Saved entries
————————

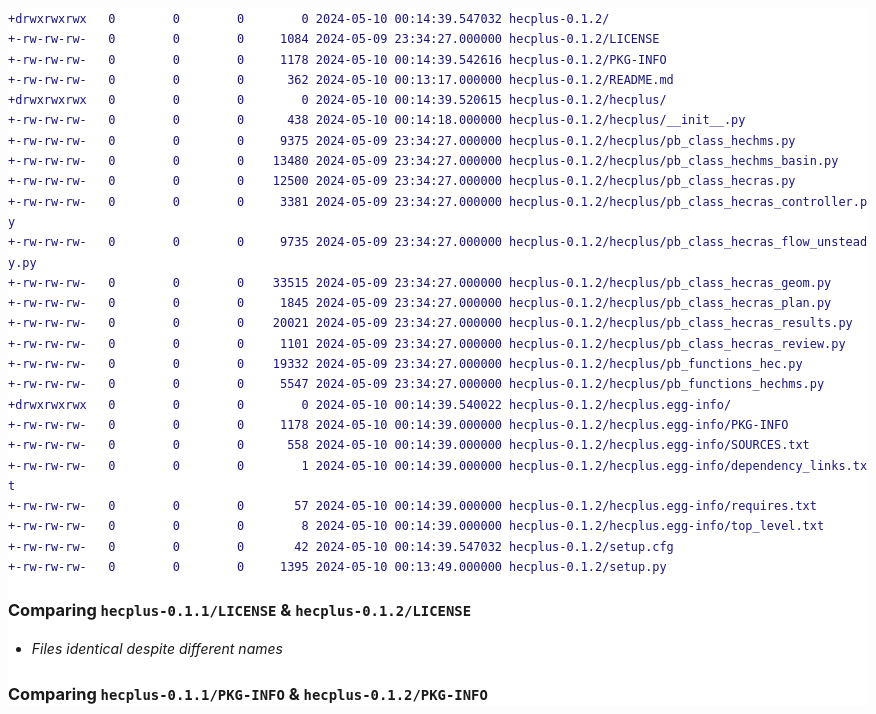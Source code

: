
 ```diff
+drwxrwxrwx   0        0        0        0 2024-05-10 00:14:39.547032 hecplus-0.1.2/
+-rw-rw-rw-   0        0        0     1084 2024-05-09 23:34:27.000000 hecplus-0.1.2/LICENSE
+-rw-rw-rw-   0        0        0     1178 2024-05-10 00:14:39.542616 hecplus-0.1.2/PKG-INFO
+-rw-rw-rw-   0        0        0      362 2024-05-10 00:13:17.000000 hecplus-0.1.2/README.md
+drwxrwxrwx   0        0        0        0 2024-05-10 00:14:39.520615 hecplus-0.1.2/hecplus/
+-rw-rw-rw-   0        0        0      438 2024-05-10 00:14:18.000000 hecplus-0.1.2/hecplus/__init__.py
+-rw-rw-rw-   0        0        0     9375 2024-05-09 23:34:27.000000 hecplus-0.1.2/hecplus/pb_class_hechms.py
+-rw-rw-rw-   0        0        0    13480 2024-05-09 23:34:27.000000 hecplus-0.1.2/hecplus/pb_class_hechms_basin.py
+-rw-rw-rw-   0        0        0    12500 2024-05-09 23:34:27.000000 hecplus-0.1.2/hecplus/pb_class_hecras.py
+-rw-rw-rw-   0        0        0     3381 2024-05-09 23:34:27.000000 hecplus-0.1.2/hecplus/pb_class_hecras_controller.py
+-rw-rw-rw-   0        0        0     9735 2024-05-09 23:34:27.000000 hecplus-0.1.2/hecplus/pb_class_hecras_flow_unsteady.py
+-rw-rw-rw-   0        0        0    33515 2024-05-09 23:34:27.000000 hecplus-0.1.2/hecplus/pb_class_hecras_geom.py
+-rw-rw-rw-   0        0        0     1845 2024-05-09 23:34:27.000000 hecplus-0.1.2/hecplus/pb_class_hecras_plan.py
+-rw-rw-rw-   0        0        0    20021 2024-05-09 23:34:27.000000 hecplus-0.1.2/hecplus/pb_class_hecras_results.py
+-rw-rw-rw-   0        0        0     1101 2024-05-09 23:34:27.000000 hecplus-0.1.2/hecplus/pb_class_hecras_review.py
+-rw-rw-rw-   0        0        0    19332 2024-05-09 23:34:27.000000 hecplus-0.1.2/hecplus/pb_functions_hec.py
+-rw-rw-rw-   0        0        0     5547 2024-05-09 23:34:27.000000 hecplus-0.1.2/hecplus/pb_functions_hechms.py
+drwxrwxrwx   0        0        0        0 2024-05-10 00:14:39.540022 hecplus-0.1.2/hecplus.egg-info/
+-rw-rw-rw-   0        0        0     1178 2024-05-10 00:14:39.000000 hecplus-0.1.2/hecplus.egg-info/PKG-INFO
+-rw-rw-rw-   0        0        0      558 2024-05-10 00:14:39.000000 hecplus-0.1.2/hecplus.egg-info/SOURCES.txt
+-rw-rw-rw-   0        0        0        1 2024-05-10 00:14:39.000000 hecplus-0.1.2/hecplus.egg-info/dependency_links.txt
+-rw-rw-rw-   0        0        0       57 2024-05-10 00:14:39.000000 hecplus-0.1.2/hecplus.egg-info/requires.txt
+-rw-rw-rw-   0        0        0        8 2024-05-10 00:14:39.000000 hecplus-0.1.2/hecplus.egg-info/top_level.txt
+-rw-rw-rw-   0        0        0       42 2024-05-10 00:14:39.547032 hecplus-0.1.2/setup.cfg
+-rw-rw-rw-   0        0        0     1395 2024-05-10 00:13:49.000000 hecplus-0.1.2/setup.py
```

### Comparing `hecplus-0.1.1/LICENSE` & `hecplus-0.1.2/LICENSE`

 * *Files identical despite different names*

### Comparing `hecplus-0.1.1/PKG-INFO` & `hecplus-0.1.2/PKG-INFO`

————————

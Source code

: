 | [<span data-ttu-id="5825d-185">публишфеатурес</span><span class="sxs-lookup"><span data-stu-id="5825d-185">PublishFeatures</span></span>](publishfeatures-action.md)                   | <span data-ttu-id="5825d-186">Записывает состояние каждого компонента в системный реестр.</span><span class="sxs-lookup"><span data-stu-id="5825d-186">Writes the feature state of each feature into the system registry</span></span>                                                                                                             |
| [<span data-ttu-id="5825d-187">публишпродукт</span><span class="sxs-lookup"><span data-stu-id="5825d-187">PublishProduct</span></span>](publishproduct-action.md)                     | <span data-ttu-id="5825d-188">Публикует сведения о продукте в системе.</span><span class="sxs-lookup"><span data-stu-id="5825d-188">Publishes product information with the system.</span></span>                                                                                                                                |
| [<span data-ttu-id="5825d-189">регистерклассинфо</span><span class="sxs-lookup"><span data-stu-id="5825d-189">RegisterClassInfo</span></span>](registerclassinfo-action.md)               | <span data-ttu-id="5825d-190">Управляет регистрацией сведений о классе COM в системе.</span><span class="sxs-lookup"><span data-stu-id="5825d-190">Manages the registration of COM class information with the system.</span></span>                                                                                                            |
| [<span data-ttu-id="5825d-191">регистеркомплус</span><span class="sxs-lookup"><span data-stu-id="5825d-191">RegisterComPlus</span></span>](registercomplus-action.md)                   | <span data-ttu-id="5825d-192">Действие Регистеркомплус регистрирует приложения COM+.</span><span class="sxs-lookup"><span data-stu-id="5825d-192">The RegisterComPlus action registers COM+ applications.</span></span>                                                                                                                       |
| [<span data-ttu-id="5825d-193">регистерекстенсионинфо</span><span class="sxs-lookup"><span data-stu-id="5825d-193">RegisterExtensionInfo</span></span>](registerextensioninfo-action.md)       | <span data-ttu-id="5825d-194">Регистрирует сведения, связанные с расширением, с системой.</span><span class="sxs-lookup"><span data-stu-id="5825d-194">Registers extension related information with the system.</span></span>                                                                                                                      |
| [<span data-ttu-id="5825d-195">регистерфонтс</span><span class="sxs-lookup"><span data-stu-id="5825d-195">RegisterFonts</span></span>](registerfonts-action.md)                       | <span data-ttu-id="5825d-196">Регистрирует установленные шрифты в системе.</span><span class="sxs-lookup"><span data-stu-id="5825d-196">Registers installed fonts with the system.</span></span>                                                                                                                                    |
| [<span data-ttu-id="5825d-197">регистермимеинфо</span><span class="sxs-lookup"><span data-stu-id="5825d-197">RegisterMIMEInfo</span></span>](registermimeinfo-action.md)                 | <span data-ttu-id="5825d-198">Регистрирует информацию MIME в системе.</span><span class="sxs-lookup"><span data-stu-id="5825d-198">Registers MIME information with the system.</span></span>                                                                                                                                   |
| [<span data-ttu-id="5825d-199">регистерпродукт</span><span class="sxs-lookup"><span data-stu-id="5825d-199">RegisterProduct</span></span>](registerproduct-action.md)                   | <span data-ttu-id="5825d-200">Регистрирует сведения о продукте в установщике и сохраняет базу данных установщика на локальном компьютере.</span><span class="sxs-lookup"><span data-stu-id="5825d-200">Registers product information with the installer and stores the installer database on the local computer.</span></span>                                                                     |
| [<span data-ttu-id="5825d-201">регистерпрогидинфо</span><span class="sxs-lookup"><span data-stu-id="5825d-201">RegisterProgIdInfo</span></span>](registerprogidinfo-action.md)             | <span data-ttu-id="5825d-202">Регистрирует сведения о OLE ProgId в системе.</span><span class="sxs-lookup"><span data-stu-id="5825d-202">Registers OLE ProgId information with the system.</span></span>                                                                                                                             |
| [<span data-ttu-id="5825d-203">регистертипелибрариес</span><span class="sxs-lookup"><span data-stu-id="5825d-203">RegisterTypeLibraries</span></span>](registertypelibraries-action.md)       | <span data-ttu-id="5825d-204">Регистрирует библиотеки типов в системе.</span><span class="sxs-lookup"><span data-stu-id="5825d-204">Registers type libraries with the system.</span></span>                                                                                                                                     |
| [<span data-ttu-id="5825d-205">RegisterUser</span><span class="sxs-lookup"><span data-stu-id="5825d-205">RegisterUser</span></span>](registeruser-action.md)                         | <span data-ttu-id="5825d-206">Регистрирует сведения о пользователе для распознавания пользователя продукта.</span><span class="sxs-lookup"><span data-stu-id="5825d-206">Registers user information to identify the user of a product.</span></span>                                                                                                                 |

————————

• [Work request]:
In the records above, find the lines containing "product" and copy them.

• [Result of the task]:
| [<span data-ttu-id="5825d-187">публишпродукт</span><span class="sxs-lookup"><span data-stu-id="5825d-187">PublishProduct</span></span>](publishproduct-action.md)                     | <span data-ttu-id="5825d-188">Публикует сведения о продукте в системе.</span><span class="sxs-lookup"><span data-stu-id="5825d-188">Publishes product information with the system.</span></span>                                                                                                                                |
| [<span data-ttu-id="5825d-199">регистерпродукт</span><span class="sxs-lookup"><span data-stu-id="5825d-199">RegisterProduct</span></span>](registerproduct-action.md)                   | <span data-ttu-id="5825d-200">Регистрирует сведения о продукте в установщике и сохраняет базу данных установщика на локальном компьютере.</span><span class="sxs-lookup"><span data-stu-id="5825d-200">Registers product information with the installer and stores the installer database on the local computer.</span></span>                                                                     |
| [<span data-ttu-id="5825d-205">RegisterUser</span><span class="sxs-lookup"><span data-stu-id="5825d-205">RegisterUser</span></span>](registeruser-action.md)                         | <span data-ttu-id="5825d-206">Регистрирует сведения о пользователе для распознавания пользователя продукта.</span><span class="sxs-lookup"><span data-stu-id="5825d-206">Registers user information to identify the user of a product.</span></span>                                                                                                                 |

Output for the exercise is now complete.